Arnold has bit off a number of huge projects this year, rather than shoot for incremental changes. Any and all of these have a big risk of falling completely apart. Nearly everybody can find fault with some aspect of the proposals and they may all end up with the same fate as Hillarycare.
From the Chron:
"If he pulls any of this off -- it's pretty big, it's pretty big historically," said Raphael Sonenshein, a professor of political science at California State University Fullerton. "But the concern is, does he know what he's getting into? Or better, does he know how to get where he wants to go?"
I have never thought that Arnold knows where he wants to go. He just wants to do stuff, big stuff and then bask in the limelight. Generally, he is uninterested in the details and leaves it to others to sort those out. When he decides to join the Democratic agenda great things get done like the global warming bill last year. When he starts allying himself with the Republican base, we have disaster like 2005 with the Special Election.
Much of what he has proposed this year are mainstream Democratic concepts. There are a few notable exceptions like the dams, and heartless cuts in assistance to poor children. However, the notion of universal health care, the wisdom of sentencing reform and clean energy policy by punishing dirty industries are pretty heady stuff for someone with an R after his name.
Speaking of Rs. They are pissed off at him. They may have tolerated last year, barely, so he could win re-election but they will not be holding back this term.
"Republicans are livid -- there's unbridled outrage," said state Sen. Tom McClintock, R-Thousand Oaks (Ventura County), who had defended Schwarzenegger in the past to conservatives."He's broken his central pledge made during the campaign not to raise taxes," McClintock said. "I think there's a sense of betrayal on his promise to cut up the state's credit card. And spending has actually grown much faster under him than during the (Gray) Davis administration."
Arnold's biggest legislative ally is Assembly Speaker Fabian Nunez, who decided to ride the gravy train for all it was worth, even though it hurt Angelides chances last year. This is from an editorial in today's LAT:
The term turns out to be code for Sacramento's two most powerful men continuing the cheerful, co-dependent relationship they began more than a year ago.
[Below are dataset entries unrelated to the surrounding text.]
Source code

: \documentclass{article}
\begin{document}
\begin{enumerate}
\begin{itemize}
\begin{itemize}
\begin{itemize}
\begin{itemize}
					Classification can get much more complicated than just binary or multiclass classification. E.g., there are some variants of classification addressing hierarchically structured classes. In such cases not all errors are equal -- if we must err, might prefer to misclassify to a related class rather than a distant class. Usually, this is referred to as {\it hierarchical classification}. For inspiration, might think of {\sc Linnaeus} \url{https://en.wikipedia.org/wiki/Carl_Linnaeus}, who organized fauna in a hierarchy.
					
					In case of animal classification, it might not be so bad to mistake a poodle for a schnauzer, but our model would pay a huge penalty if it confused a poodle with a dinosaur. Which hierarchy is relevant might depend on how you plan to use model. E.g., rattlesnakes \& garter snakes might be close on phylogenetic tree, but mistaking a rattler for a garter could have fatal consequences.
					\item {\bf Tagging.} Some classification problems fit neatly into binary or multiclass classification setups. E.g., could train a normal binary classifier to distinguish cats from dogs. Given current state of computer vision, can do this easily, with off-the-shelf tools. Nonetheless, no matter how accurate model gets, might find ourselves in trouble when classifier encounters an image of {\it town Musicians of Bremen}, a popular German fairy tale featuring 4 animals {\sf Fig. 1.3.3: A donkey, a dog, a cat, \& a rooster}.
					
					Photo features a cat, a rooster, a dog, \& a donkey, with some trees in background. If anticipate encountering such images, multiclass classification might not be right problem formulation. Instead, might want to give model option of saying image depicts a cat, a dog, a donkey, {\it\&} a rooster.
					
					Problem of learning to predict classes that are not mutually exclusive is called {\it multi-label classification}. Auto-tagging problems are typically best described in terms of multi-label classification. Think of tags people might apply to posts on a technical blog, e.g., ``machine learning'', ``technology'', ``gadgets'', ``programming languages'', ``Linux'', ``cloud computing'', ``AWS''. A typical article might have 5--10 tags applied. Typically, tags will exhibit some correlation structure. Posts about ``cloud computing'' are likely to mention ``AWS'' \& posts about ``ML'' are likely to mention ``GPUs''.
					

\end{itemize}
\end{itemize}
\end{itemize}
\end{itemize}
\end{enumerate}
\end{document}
The governor parlayed their pairing into a landmark bond package, an astonishing political recovery, a cruise to reelection and a playbook for his own business-friendly, pro-growth agenda.Meanwhile, Nuñez once on a path toward mortal political combat with the governor, finds his own agenda falling neatly into his lap, at least while a booming economy continues to make budgeting fairly simple.
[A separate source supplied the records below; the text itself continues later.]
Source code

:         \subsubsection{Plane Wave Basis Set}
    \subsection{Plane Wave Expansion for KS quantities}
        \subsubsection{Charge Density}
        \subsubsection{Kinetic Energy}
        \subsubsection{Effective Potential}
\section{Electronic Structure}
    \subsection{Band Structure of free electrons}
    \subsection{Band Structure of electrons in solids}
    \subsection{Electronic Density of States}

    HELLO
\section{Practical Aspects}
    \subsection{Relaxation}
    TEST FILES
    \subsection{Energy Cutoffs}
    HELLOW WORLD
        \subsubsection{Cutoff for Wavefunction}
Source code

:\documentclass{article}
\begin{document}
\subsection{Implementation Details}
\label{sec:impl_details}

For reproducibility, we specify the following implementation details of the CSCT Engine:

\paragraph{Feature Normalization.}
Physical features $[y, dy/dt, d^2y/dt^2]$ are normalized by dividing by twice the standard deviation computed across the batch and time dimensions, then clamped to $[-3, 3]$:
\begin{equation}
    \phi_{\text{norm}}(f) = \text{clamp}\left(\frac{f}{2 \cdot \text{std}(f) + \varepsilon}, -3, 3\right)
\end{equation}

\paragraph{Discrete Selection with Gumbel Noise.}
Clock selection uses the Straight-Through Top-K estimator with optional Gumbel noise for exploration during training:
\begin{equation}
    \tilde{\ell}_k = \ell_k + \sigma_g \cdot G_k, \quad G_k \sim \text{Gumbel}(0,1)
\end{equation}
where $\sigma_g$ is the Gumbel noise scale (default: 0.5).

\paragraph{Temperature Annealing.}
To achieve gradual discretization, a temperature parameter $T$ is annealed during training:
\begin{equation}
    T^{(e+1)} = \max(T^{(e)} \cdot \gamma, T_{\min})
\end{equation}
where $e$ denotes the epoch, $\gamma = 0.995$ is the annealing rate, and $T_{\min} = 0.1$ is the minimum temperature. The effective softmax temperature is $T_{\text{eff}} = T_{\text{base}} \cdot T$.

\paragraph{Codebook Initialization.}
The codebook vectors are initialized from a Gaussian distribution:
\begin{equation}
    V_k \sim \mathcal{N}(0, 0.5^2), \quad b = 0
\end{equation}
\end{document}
The Democrats are happy to deal with Arnold to get their agenda passed. It is the Republicans who will be the biggest stumbling block. The governor will have to find a way to govern, as he has promised, by bringing together both parties to pass good legislation for Californians. If he can do that and if he is interested, he would give Boxer a good run for her money, or wait to see if Feinstein retires in 2012.
On the if interested points. Right now the CW in California is that he probably would not run for Senate. Arnold loves attention. He will make a big production out of the most minor of proposals. That is not what Senators do. He would just be 1 of 100 Senators and a junior one at that. I cannot imagine him being happy sitting through committee hearings, or offering up amendments. He is not a policy wonk. He knows what his staff prepares him with, learns his lines if you will. Then there is the family factor. He already spends as little time as possible in Sacramento. He generally stays at the Hyatt Monday, Tues and Wed nights. Other than that he is at his house in Brentwood. Being bi-costal would be a whole other ball of wax and one that I don't believe he is interested in right now.
Now that all might change in 3-4 years when he faces the prospect of being out of office and out of power.
One thing is for sure, be ready for more comments like his advocacy for escalation. He may be finding most success by leaning right, but he still is a Republican. His position on the war and Bush have long been a liability. He will still push for non-starters like criminalizing those who do not have insurance. And he may, before it is all said and done, make some more dumb statements like calling legislators "girly men". But having a Republican pushing forward mainstream Democratic issues is not a bad thing for us politically.